Repeat all of the data word for word so that only the pictures are missing from the copy.

# # # # # # #

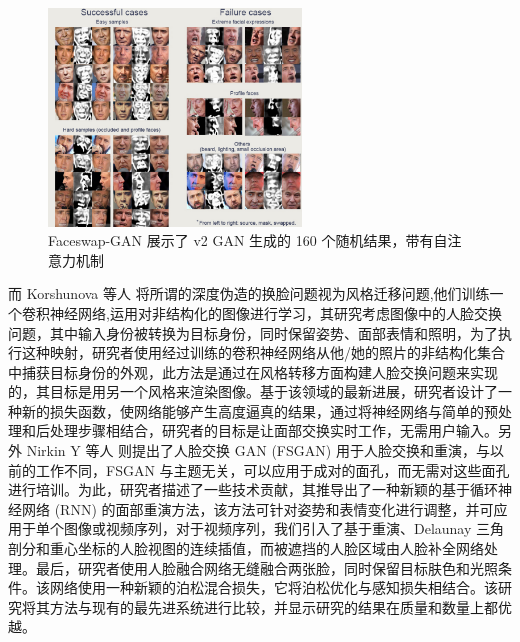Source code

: \begin{figure}[htb]
\centering 
\includegraphics[width=0.60\textwidth]{img/ch1m9.png} 
\caption{Faceswap-GAN 展示了 v2 GAN 生成的 160 个随机结果，带有自注意力机制}
\label{Test}
\end{figure}

而 Korshunova 等人\cite{korshunova2017fast} 将所谓的深度伪造的换脸问题视为风格迁移问题,他们训练一个卷积神经网络,运用对非结构化的图像进行学习，其研究考虑图像中的人脸交换问题，其中输入身份被转换为目标身份，同时保留姿势、面部表情和照明，为了执行这种映射，研究者使用经过训练的卷积神经网络从他/她的照片的非结构化集合中捕获目标身份的外观，此方法是通过在风格转移方面构建人脸交换问题来实现的，其目标是用另一个风格来渲染图像。基于该领域的最新进展，研究者设计了一种新的损失函数，使网络能够产生高度逼真的结果，通过将神经网络与简单的预处理和后处理步骤相结合，研究者的目标是让面部交换实时工作，无需用户输入。另外 Nirkin Y 等人 \cite{nirkin2019fsgan}则提出了人脸交换 GAN (FSGAN) 用于人脸交换和重演，与以前的工作不同，FSGAN 与主题无关，可以应用于成对的面孔，而无需对这些面孔进行培训。为此，研究者描述了一些技术贡献，其推导出了一种新颖的基于循环神经网络 (RNN) 的面部重演方法，该方法可针对姿势和表情变化进行调整，并可应用于单个图像或视频序列，对于视频序列，我们引入了基于重演、Delaunay 三角剖分和重心坐标的人脸视图的连续插值，而被遮挡的人脸区域由人脸补全网络处理。最后，研究者使用人脸融合网络无缝融合两张脸，同时保留目标肤色和光照条件。该网络使用一种新颖的泊松混合损失，它将泊松优化与感知损失相结合。该研究将其方法与现有的最先进系统进行比较，并显示研究的结果在质量和数量上都优越。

# # # # # # #

**SOLUTION TO THE PROBLEM**:
Source code

: \begin{figure}[htb]
\centering 
\includegraphics[width=0.60\textwidth]{img/ch1m9.png} 
\caption{Faceswap-GAN 展示了 v2 GAN 生成的 160 个随机结果，带有自注意力机制}
\label{Test}
\end{figure}

而 Korshunova 等人\cite{korshunova2017fast} 将所谓的深度伪造的换脸问题视为风格迁移问题,他们训练一个卷积神经网络,运用对非结构化的图像进行学习，其研究考虑图像中的人脸交换问题，其中输入身份被转换为目标身份，同时保留姿势、面部表情和照明，为了执行这种映射，研究者使用经过训练的卷积神经网络从他/她的照片的非结构化集合中捕获目标身份的外观，此方法是通过在风格转移方面构建人脸交换问题来实现的，其目标是用另一个风格来渲染图像。基于该领域的最新进展，研究者设计了一种新的损失函数，使网络能够产生高度逼真的结果，通过将神经网络与简单的预处理和后处理步骤相结合，研究者的目标是让面部交换实时工作，无需用户输入。另外 Nirkin Y 等人 \cite{nirkin2019fsgan}则提出了人脸交换 GAN (FSGAN) 用于人脸交换和重演，与以前的工作不同，FSGAN 与主题无关，可以应用于成对的面孔，而无需对这些面孔进行培训。为此，研究者描述了一些技术贡献，其推导出了一种新颖的基于循环神经网络 (RNN) 的面部重演方法，该方法可针对姿势和表情变化进行调整，并可应用于单个图像或视频序列，对于视频序列，我们引入了基于重演、Delaunay 三角剖分和重心坐标的人脸视图的连续插值，而被遮挡的人脸区域由人脸补全网络处理。最后，研究者使用人脸融合网络无缝融合两张脸，同时保留目标肤色和光照条件。该网络使用一种新颖的泊松混合损失，它将泊松优化与感知损失相结合。该研究将其方法与现有的最先进系统进行比较，并显示研究的结果在质量和数量上都优越。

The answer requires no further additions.